The current three-year working arrangement between the US Dept. of Commerce and the institution that maintains the Internet's top-level domain structure, the Internet Corporation for Assigned Names and Numbers (ICANN), expires at the end of this September. With the Internet being perceived as more of an international platform than an American one, support is growing among overseas legislators including the European Commission for the US Government to let lapse the term of its oversight role, and let ICANN be answerable to an international agency.

In very clear, and perhaps not-so-diplomatically phrased, statement last June, new ICANN CEO Rod Beckstrom voiced his support for such a move. Although ICANN's partnerships with the DoC and private firm VeriSign were instrumental in moving past square one on a project to sign and secure the Internet's root zone addresses, Beckstrom said such partnerships could continue anyway if ICANN were answerable to an oversight board made up of its multitude of international stakeholders.

"We need accountability from the community, ISPs, and the media," Beckstrom is quoted as saying, "not from some outside aloof business or governments."

But leaders in the US Congress are leveraging that very partnership for root zone security as their reason for urging the Commerce Dept. to work out a permanent memorandum of understanding with ICANN, which would effectively cement the Dept.'s current role and leave other countries out of the mix. In a letter yesterday to Commerce Secretary Gary Locke, ten prominent Democrats on the House Energy and Commerce Committee, including Chairman Henry Waxman (D - Calif.) and Telecommunications and the Internet Subcommittee Chairman Rick Boucher (D - Va.), urged the Secretary to draft a permanent memorandum, and hold Beckstrom and ICANN responsible for living up to its terms.

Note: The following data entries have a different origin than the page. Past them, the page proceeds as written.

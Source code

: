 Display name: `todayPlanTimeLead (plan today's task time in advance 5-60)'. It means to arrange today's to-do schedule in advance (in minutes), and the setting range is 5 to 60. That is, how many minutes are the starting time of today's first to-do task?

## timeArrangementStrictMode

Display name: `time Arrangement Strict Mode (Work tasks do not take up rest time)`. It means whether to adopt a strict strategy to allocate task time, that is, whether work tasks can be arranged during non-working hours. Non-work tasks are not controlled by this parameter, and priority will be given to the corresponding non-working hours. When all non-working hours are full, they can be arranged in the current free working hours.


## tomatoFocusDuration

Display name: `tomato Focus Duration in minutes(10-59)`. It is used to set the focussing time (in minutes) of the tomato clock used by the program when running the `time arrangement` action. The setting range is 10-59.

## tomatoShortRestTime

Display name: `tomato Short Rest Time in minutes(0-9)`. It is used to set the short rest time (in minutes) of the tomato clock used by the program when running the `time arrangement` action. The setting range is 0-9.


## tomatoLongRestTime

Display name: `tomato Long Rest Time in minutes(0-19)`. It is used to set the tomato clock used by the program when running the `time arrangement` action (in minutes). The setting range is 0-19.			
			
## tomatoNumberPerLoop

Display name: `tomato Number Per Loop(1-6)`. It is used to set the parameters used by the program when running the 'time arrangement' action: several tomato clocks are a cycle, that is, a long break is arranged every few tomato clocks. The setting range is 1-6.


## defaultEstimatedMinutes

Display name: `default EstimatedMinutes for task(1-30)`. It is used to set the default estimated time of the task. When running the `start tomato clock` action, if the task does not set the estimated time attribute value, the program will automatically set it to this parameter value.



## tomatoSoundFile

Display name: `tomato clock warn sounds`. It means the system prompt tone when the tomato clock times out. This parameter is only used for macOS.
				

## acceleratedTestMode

"There is a broad consensus among members that the substantive ties between ICANN and the Commerce Department should be continued," the congresspersons' letter reads. "Rather than replacing the [three-year Joint Project Agreement] with additional JPAs or Memoranda of Understanding that expire every few years, we believe the time has come for a permanent instrument to which ICANN and the Department of Commerce are co-signatories. This statement of commitments and principles would ensure that ICANN remains perpetually accountable to the public and to all of its global stakeholders."

The administration of the new system of global top-level domains (gTLDs) would be set up under this new "permanent instrument," the letter goes on to urge; and the not-for-profit corporation under which ICANN currently does business would remain headquartered in the US.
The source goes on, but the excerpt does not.